Toutefois, quand Horace vint le voir avec une copie de potions du fils Potter, il ne se rendit pas compte tout de suite que le môme avait récupéré son livre, celui du Prince de Sang-Mêlé. Il pensa qu’Hermione l’avait aidé. Ces découvertes, même si elles étaient de son fait, la brillante miss Granger aurait pu y parvenir à son tour.
1998
Il ne la revit au moment de mourir.
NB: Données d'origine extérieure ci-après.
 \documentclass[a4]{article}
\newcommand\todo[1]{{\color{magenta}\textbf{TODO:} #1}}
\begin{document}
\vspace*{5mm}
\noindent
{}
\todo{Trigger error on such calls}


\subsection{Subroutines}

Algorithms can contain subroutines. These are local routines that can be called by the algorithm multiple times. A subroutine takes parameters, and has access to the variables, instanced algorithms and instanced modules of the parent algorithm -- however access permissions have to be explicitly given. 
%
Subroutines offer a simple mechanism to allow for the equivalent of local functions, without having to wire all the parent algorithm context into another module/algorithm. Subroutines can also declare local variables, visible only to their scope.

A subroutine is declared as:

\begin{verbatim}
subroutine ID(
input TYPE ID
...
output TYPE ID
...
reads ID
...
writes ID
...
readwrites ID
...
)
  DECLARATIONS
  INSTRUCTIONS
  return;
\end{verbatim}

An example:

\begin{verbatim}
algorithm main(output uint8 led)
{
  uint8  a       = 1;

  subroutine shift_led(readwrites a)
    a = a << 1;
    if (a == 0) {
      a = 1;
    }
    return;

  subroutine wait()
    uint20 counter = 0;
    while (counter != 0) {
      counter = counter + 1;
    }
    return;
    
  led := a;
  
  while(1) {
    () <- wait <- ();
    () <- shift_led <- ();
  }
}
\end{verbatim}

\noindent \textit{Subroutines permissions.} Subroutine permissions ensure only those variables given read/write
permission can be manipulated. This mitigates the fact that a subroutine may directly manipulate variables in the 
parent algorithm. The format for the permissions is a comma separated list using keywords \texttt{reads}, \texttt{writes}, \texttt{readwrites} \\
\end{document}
Elle ne s’était pas présentée à Poudlard cette année-là. Les Mangemorts, les employés du Ministère l’avaient cherchée partout pour la tuer, la livrer à Voldemort, au tribunal d’Ombrage ou aux Carrow qui répandaient la terreur à l’école. Il avait eu de ses nouvelles via Minerva, toujours en contact avec l’Ordre. Il avait vaguement suivi ses aventures avec Potter et Weasley durant l’automne et l’hiver mais en apprenant ce que lui avait fait subir Bellatrix Lestrange, il était entré dans une rage folle. Aucun sorcier d’ascendance moldue ne méritait ça. Qu’il pensât ou non les sorciers de sang pur supérieurs, la fin ne justifiait pas ce genre de moyens. Et elle, cette fille si brillante, qui n’avait jamais demandé à disposer de pouvoirs magiques, n’aurait jamais dû subir de telles tortures. S’il avait encore eu des larmes à verser, il en aurait pleuré de colère.
Et puis il l’avait revue dans la Cabane hurlante. La souffrance le consumait, amenuisait minute par minute sa force vitale. Ses pensées s’effilochaient. Il en récupéra certaines à l’attention de Potter qui se trouvait là, si près, et qui était à présent en droit de connaître la vérité. Il l’avait saisi par le col et lui avait ordonné de le regarder, lui, pour revoir ses yeux, à elle. Il avait vu l’étonnement sur son visage. Il ne savait rien, il ne pouvait pas savoir. Et derrière Potter, du coin de l’œil, Severus avait vu pleurer Hermione Granger.
Il ne se souvenait pas que quiconque ait jamais pleuré pour lui.
Il réalisa alors que, parmi ces trois gamins qu’il avait dû surveiller durant toutes ces années - protéger Potter signifiait protéger aussi ses inséparables comparses -, c’était elle qu’il avait préférée.
Harry Potter avait hérité des yeux de Lily. Hermione Granger avait, par un quelconque miracle, incarné son intelligence, sa sagesse et son courage.
La femme jadis aimée et l’élève pour laquelle il avait, à son corps défendant, éprouvé un vague ersatz de tendresse, l’accompagnèrent dans les limbes.